### Work order
Reproduce the lines below verbatim. Pictures are to be omitted.

### Dataset
┌────────

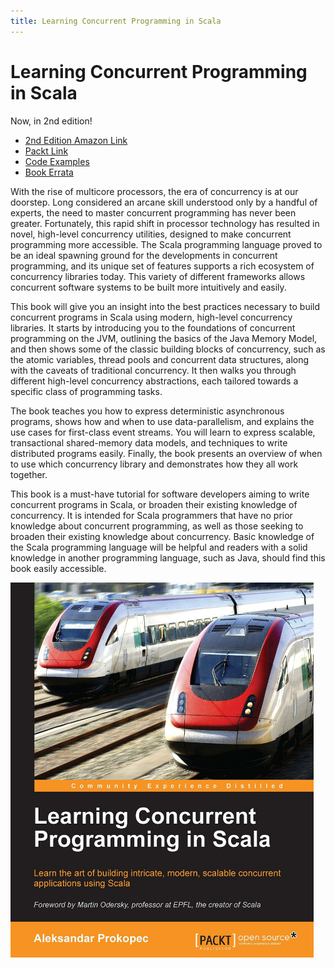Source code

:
 ```yaml
---
title: Learning Concurrent Programming in Scala
---
```


# Learning Concurrent Programming in Scala

Now, in 2nd edition!

- [2nd Edition Amazon Link](https://www.amazon.com/Learning-Concurrent-Programming-Scala-Second/dp/1786466899/)
- [Packt Link](https://www.packtpub.com/application-development/learning-concurrent-programming-scala)
- [Code Examples](https://github.com/concurrent-programming-in-scala/learning-examples)
- [Book Errata](/pages/errata.html)

With the rise of multicore processors, the era of concurrency is at our doorstep. Long considered an arcane skill understood only by a handful of experts, the need to master concurrent programming has never been greater. Fortunately, this rapid shift in processor technology has resulted in novel, high-level concurrency utilities, designed to make concurrent programming more accessible. The Scala programming language proved to be an ideal spawning ground for the developments in concurrent programming, and its unique set of features supports a rich ecosystem of concurrency libraries today. This variety of different frameworks allows concurrent software systems to be built more intuitively and easily.

This book will give you an insight into the best practices necessary to build concurrent programs in Scala using modern, high-level concurrency libraries. It starts by introducing you to the foundations of concurrent programming on the JVM, outlining the basics of the Java Memory Model, and then shows some of the classic building blocks of concurrency, such as the atomic variables, thread pools and concurrent data structures, along with the caveats of traditional concurrency. It then walks you through different high-level concurrency abstractions, each tailored towards a specific class of programming tasks.

The book teaches you how to express deterministic asynchronous programs, shows how and when to use data-parallelism, and explains the use cases for first-class event streams. You will learn to express scalable, transactional shared-memory data models, and techniques to write distributed programs easily. Finally, the book presents an overview of when to use which concurrency library and demonstrates how they all work together.

This book is a must-have tutorial for software developers aiming to write concurrent programs in Scala, or broaden their existing knowledge of concurrency. It is intended for Scala programmers that have no prior knowledge about concurrent programming, as well as those seeking to broaden their existing knowledge about concurrency. Basic knowledge of the Scala programming language will be helpful and readers with a solid knowledge in another programming language, such as Java, should find this book easily accessible.

<img src='resources/img/learning-concurrent-programming-in-scala.jpg' height="600px" />

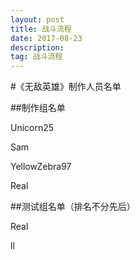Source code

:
 ```yaml
---
layout: post
title: 战斗流程
date: 2017-08-23
description:  
tag: 战斗流程
---
```

#《无敌英雄》制作人员名单

##制作组名单

Unicorn25

Sam

YellowZebra97

Real



##测试组名单（排名不分先后）

Real

ll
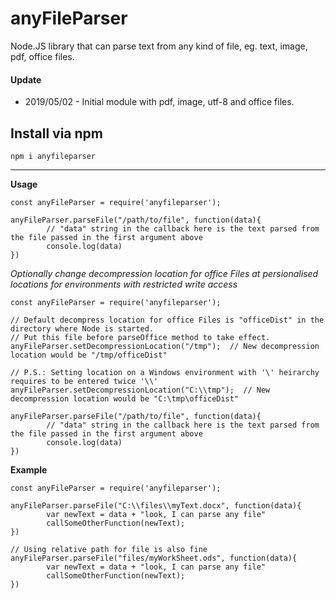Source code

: # anyFileParser
Node.JS library that can parse text from any kind of file, eg. text, image, pdf, office files.


#### Update
* 2019/05/02 - Initial module with pdf, image, utf-8 and office files.



## Install via npm


```
npm i anyfileparser
```

----------

**Usage**
```
const anyFileParser = require('anyfileparser');

anyFileParser.parseFile("/path/to/file", function(data){
        // "data" string in the callback here is the text parsed from the file passed in the first argument above
        console.log(data)
})

```

*Optionally change decompression location for office Files at persionalised locations for environments with restricted write access*

```
const anyFileParser = require('anyfileparser');

// Default decompress location for office Files is "officeDist" in the directory where Node is started. 
// Put this file before parseOffice method to take effect.
anyFileParser.setDecompressionLocation("/tmp");  // New decompression location would be "/tmp/officeDist"

// P.S.: Setting location on a Windows environment with '\' heirarchy requires to be entered twice '\\'
anyFileParser.setDecompressionLocation("C:\\tmp");  // New decompression location would be "C:\tmp\officeDist"

anyFileParser.parseFile("/path/to/file", function(data){
        // "data" string in the callback here is the text parsed from the file passed in the first argument above
        console.log(data)
})

```


**Example**
```
const anyFileParser = require('anyfileparser');

anyFileParser.parseFile("C:\\files\\myText.docx", function(data){
        var newText = data + "look, I can parse any file"
        callSomeOtherFunction(newText);
})

// Using relative path for file is also fine
anyFileParser.parseFile("files/myWorkSheet.ods", function(data){
        var newText = data + "look, I can parse any file"
        callSomeOtherFunction(newText);
})
```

└────────

### Solution
Source code

:
 ```yaml
---
title: Learning Concurrent Programming in Scala
---
```


# Learning Concurrent Programming in Scala

Now, in 2nd edition!

- [2nd Edition Amazon Link](https://www.amazon.com/Learning-Concurrent-Programming-Scala-Second/dp/1786466899/)
- [Packt Link](https://www.packtpub.com/application-development/learning-concurrent-programming-scala)
- [Code Examples](https://github.com/concurrent-programming-in-scala/learning-examples)
- [Book Errata](/pages/errata.html)

With the rise of multicore processors, the era of concurrency is at our doorstep. Long considered an arcane skill understood only by a handful of experts, the need to master concurrent programming has never been greater. Fortunately, this rapid shift in processor technology has resulted in novel, high-level concurrency utilities, designed to make concurrent programming more accessible. The Scala programming language proved to be an ideal spawning ground for the developments in concurrent programming, and its unique set of features supports a rich ecosystem of concurrency libraries today. This variety of different frameworks allows concurrent software systems to be built more intuitively and easily.

This book will give you an insight into the best practices necessary to build concurrent programs in Scala using modern, high-level concurrency libraries. It starts by introducing you to the foundations of concurrent programming on the JVM, outlining the basics of the Java Memory Model, and then shows some of the classic building blocks of concurrency, such as the atomic variables, thread pools and concurrent data structures, along with the caveats of traditional concurrency. It then walks you through different high-level concurrency abstractions, each tailored towards a specific class of programming tasks.

The book teaches you how to express deterministic asynchronous programs, shows how and when to use data-parallelism, and explains the use cases for first-class event streams. You will learn to express scalable, transactional shared-memory data models, and techniques to write distributed programs easily. Finally, the book presents an overview of when to use which concurrency library and demonstrates how they all work together.

This book is a must-have tutorial for software developers aiming to write concurrent programs in Scala, or broaden their existing knowledge of concurrency. It is intended for Scala programmers that have no prior knowledge about concurrent programming, as well as those seeking to broaden their existing knowledge about concurrency. Basic knowledge of the Scala programming language will be helpful and readers with a solid knowledge in another programming language, such as Java, should find this book easily accessible.

<img src='resources/img/learning-concurrent-programming-in-scala.jpg' height="600px" />

Source code

:
 ```yaml
---
layout: post
title: 战斗流程
date: 2017-08-23
description:  
tag: 战斗流程
---
```

#《无敌英雄》制作人员名单

##制作组名单

Unicorn25

Sam

YellowZebra97

Real



##测试组名单（排名不分先后）

Real

ll
Source code

: # anyFileParser
Node.JS library that can parse text from any kind of file, eg. text, image, pdf, office files.


#### Update
* 2019/05/02 - Initial module with pdf, image, utf-8 and office files.



## Install via npm


```
npm i anyfileparser
```

----------

**Usage**
```
const anyFileParser = require('anyfileparser');

anyFileParser.parseFile("/path/to/file", function(data){
        // "data" string in the callback here is the text parsed from the file passed in the first argument above
        console.log(data)
})

```

*Optionally change decompression location for office Files at persionalised locations for environments with restricted write access*

```
const anyFileParser = require('anyfileparser');

// Default decompress location for office Files is "officeDist" in the directory where Node is started. 
// Put this file before parseOffice method to take effect.
anyFileParser.setDecompressionLocation("/tmp");  // New decompression location would be "/tmp/officeDist"

// P.S.: Setting location on a Windows environment with '\' heirarchy requires to be entered twice '\\'
anyFileParser.setDecompressionLocation("C:\\tmp");  // New decompression location would be "C:\tmp\officeDist"

anyFileParser.parseFile("/path/to/file", function(data){
        // "data" string in the callback here is the text parsed from the file passed in the first argument above
        console.log(data)
})

```


**Example**
```
const anyFileParser = require('anyfileparser');

anyFileParser.parseFile("C:\\files\\myText.docx", function(data){
        var newText = data + "look, I can parse any file"
        callSomeOtherFunction(newText);
})

// Using relative path for file is also fine
anyFileParser.parseFile("files/myWorkSheet.ods", function(data){
        var newText = data + "look, I can parse any file"
        callSomeOtherFunction(newText);
})
```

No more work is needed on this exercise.